TASK REQUIREMENTS
Would you show every line from the records that holds "inlines"?

MATERIAL PROVIDED

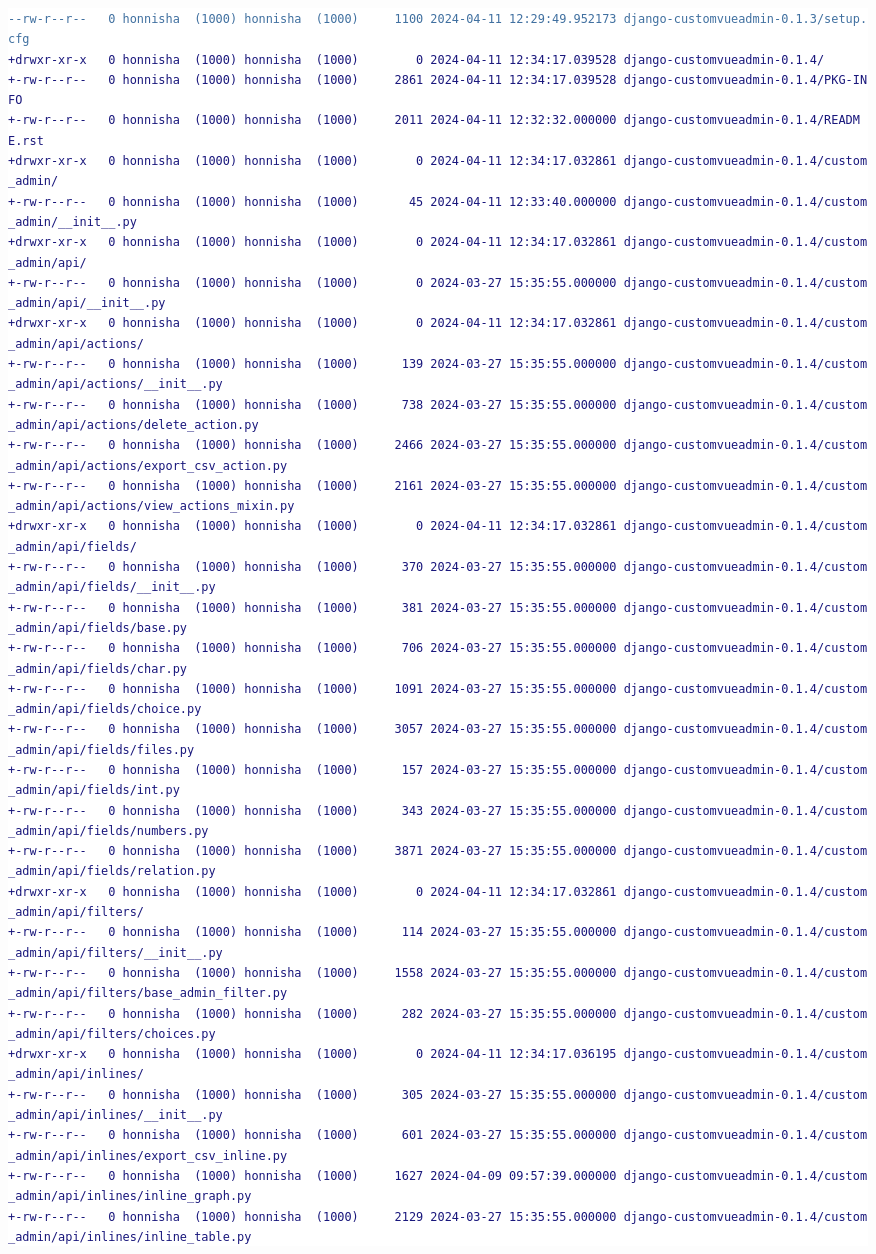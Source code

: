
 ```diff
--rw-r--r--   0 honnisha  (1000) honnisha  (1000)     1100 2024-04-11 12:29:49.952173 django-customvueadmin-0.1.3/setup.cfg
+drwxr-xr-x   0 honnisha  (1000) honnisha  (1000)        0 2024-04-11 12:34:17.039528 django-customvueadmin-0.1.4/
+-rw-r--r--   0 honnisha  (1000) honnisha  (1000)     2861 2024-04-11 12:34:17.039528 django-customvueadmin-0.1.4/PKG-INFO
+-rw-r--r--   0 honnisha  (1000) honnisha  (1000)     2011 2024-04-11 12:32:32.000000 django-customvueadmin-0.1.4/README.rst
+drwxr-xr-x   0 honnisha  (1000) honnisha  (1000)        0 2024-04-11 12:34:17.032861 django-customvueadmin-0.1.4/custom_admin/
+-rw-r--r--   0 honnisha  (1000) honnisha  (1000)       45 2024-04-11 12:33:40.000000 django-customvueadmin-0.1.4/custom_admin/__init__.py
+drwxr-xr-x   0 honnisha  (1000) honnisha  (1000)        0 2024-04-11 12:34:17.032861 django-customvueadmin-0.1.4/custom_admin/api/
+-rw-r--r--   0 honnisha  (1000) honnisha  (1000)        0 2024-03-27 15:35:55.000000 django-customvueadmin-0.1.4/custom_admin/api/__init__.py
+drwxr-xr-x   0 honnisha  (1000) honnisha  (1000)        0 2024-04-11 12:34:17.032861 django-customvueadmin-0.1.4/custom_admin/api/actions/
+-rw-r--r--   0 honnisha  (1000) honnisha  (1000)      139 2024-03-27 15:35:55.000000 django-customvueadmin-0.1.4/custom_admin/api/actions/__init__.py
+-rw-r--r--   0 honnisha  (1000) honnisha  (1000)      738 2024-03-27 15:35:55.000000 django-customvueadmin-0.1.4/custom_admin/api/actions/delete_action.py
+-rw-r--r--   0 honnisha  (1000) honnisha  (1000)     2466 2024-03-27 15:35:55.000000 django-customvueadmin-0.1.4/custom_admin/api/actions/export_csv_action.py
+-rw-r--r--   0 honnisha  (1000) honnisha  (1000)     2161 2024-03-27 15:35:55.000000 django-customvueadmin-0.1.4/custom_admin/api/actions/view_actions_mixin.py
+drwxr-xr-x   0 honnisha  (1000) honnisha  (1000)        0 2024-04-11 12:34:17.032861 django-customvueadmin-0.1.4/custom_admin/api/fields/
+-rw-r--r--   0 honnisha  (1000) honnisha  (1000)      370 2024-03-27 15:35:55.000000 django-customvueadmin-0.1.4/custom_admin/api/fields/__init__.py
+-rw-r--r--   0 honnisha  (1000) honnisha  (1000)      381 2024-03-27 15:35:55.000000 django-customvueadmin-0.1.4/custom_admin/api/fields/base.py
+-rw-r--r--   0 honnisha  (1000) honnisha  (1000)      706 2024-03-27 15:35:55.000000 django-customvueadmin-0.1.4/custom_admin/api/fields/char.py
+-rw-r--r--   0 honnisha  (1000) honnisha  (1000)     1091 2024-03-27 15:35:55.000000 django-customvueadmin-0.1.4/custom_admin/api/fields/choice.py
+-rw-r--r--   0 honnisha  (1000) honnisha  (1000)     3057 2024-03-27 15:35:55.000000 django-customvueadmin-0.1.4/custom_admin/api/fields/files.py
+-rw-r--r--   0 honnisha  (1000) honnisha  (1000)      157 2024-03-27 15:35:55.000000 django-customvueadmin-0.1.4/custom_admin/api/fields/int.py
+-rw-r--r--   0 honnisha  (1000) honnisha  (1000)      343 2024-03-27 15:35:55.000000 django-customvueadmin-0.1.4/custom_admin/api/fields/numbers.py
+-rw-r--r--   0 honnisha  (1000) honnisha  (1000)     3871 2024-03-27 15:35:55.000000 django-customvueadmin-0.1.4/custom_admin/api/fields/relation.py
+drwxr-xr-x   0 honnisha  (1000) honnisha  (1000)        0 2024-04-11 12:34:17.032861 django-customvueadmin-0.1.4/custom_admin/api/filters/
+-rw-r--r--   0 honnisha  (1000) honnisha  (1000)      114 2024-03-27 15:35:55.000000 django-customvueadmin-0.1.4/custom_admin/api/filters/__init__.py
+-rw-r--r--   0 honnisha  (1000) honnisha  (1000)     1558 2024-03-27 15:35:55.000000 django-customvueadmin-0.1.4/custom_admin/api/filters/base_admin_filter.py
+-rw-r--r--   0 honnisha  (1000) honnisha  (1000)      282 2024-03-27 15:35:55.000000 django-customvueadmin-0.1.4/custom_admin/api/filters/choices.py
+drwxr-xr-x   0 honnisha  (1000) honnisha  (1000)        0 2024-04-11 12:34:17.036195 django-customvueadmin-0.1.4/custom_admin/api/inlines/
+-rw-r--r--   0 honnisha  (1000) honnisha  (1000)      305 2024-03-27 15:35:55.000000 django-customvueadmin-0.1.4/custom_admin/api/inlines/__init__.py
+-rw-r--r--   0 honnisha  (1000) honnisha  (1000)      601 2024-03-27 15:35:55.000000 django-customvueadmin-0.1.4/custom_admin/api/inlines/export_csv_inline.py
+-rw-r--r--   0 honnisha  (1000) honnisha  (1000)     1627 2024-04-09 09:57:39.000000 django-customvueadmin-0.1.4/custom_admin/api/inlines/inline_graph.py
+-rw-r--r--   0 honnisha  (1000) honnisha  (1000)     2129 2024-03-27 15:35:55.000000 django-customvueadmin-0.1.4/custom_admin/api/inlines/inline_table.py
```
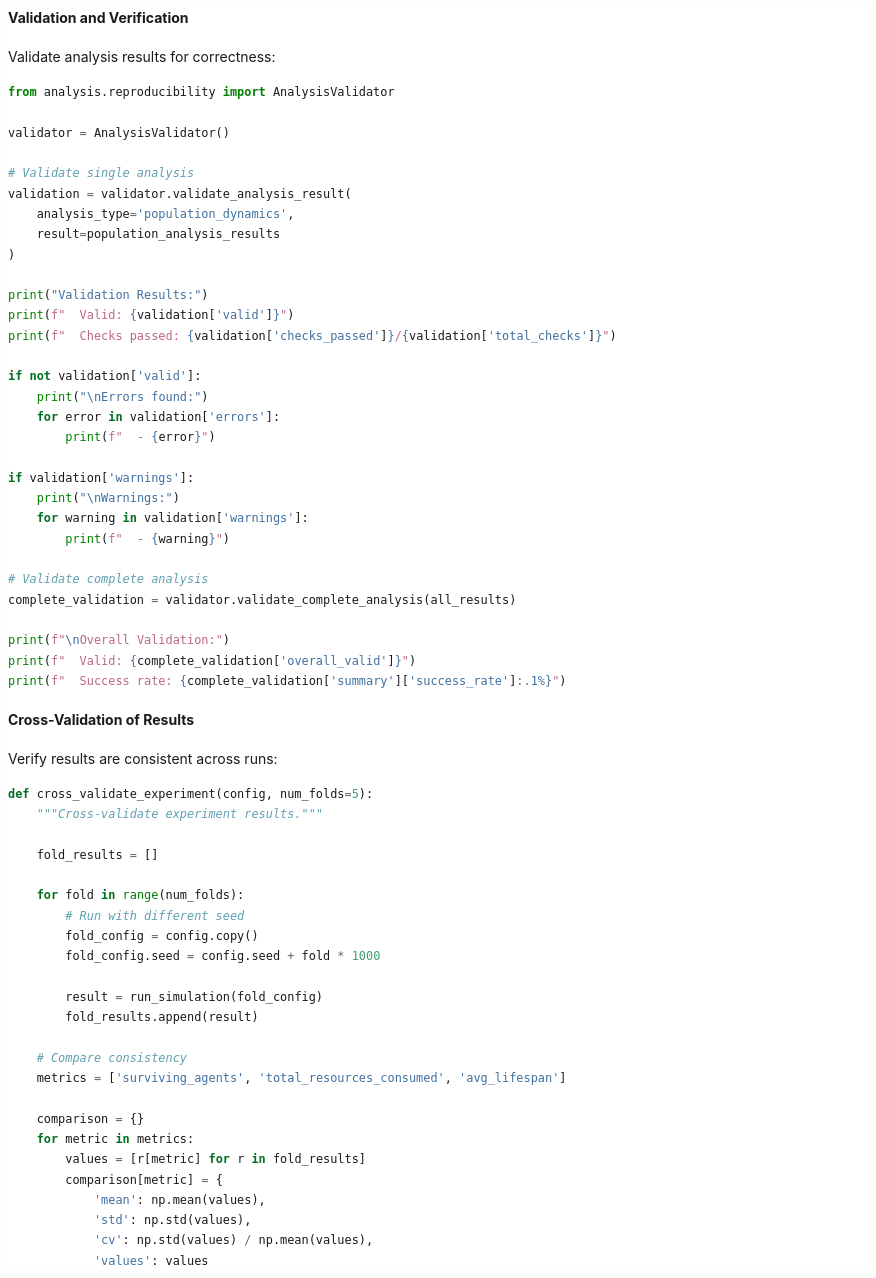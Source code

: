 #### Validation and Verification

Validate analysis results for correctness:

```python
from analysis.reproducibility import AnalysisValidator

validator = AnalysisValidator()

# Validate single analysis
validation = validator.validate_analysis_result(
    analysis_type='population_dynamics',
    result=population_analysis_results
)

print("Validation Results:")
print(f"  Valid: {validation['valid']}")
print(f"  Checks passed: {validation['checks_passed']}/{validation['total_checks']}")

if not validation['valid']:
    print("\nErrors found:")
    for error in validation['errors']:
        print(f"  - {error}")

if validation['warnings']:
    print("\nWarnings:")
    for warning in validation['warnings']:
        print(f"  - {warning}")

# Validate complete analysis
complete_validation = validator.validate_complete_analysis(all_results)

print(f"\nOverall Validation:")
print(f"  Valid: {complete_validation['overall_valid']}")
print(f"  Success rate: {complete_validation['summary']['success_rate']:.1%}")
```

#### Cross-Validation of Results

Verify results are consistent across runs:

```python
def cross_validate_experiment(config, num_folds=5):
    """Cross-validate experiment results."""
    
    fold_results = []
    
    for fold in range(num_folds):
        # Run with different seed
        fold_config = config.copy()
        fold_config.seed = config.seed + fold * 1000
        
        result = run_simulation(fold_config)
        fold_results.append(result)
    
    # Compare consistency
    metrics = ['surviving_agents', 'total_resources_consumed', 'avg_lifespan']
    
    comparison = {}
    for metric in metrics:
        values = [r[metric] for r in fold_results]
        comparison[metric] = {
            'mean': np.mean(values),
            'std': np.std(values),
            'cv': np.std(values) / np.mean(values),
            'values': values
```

SOLUTION TO THE PROBLEM
+drwxr-xr-x   0 honnisha  (1000) honnisha  (1000)        0 2024-04-11 12:34:17.036195 django-customvueadmin-0.1.4/custom_admin/api/inlines/
+-rw-r--r--   0 honnisha  (1000) honnisha  (1000)      305 2024-03-27 15:35:55.000000 django-customvueadmin-0.1.4/custom_admin/api/inlines/__init__.py
+-rw-r--r--   0 honnisha  (1000) honnisha  (1000)      601 2024-03-27 15:35:55.000000 django-customvueadmin-0.1.4/custom_admin/api/inlines/export_csv_inline.py
+-rw-r--r--   0 honnisha  (1000) honnisha  (1000)     1627 2024-04-09 09:57:39.000000 django-customvueadmin-0.1.4/custom_admin/api/inlines/inline_graph.py
+-rw-r--r--   0 honnisha  (1000) honnisha  (1000)     2129 2024-03-27 15:35:55.000000 django-customvueadmin-0.1.4/custom_admin/api/inlines/inline_table.py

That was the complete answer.